Heirloom roses in a Pittsburgh urban cottage garden.

Photo by Mary Ecsedy

Gardeners are civilized human beings. Civilization is essentially the result of gardening, which expanded into full-blown agriculture thousands of years ago in the fertile land between the Euphrates and Tigris rivers in ancient Sumer. The Garden of Eden.

I've been a gardener all my life. One of my earliest memories is transplanting a pack of rich purple pansies into "my" area of the back garden, all together like they'd been in the package, and my mother showing me how to spread them out "so they can breathe." She has a green thumb. I grew up in South St. Louis near Shaw's Garden, and attended their Saturday morning gardener's classes for years. In the early 70's, before the oil embargo made it prohibitively expensive, we went to day camp at Shaw's Arboretum for a couple of weeks every summer. We hiked all over the place learning all about plants and ecology and how to read the environment.

Don's father was literally born in a field on a small farm in Budapest, Georgia, and Don grew up with gardening. His dad and uncles had large vegetable gardens in their backyards in Pittburgh. It's hard to have a garden when you live in apartments, but when we bought our first house in Greenfield, in Pittsburgh just a couple of blocks away from where Don grew up, we were finally able to have a real vegetable garden. Our lot was 20x140 feet, on a slope, but the soil was rich and everything grew like crazy. Now we live in the Ozarks next to the woods, and we're learning how to maintain a garden with so much shade and so much wildlife.

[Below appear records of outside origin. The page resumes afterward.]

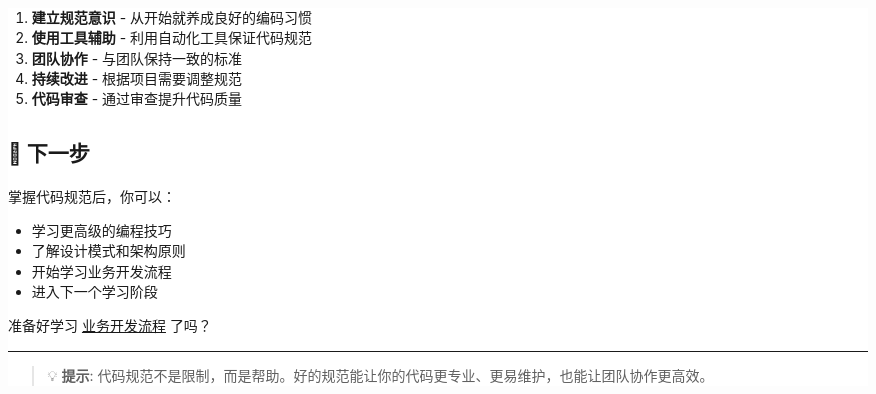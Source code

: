 1. **建立规范意识** - 从开始就养成良好的编码习惯
2. **使用工具辅助** - 利用自动化工具保证代码规范
3. **团队协作** - 与团队保持一致的标准
4. **持续改进** - 根据项目需要调整规范
5. **代码审查** - 通过审查提升代码质量

## 🔄 下一步

掌握代码规范后，你可以：
- 学习更高级的编程技巧
- 了解设计模式和架构原则
- 开始学习业务开发流程
- 进入下一个学习阶段

准备好学习 [业务开发流程](./business-development) 了吗？

---

> 💡 **提示**: 代码规范不是限制，而是帮助。好的规范能让你的代码更专业、更易维护，也能让团队协作更高效。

Gardening is a lot of work, but I never get tired of watching the miracle of seeds sprouting and buds opening, and the awesome lessons that Nature has to offer for those who are paying attention.

We also enjoy good food, and nothing tastes better than food you've raised yourself, or raised locally. Modern industrial agriculture is a marvel of productivity, but this has come at the cost of flavor and nutrition, unfortunately. I don't have a solution to that except to support local agricultural producers.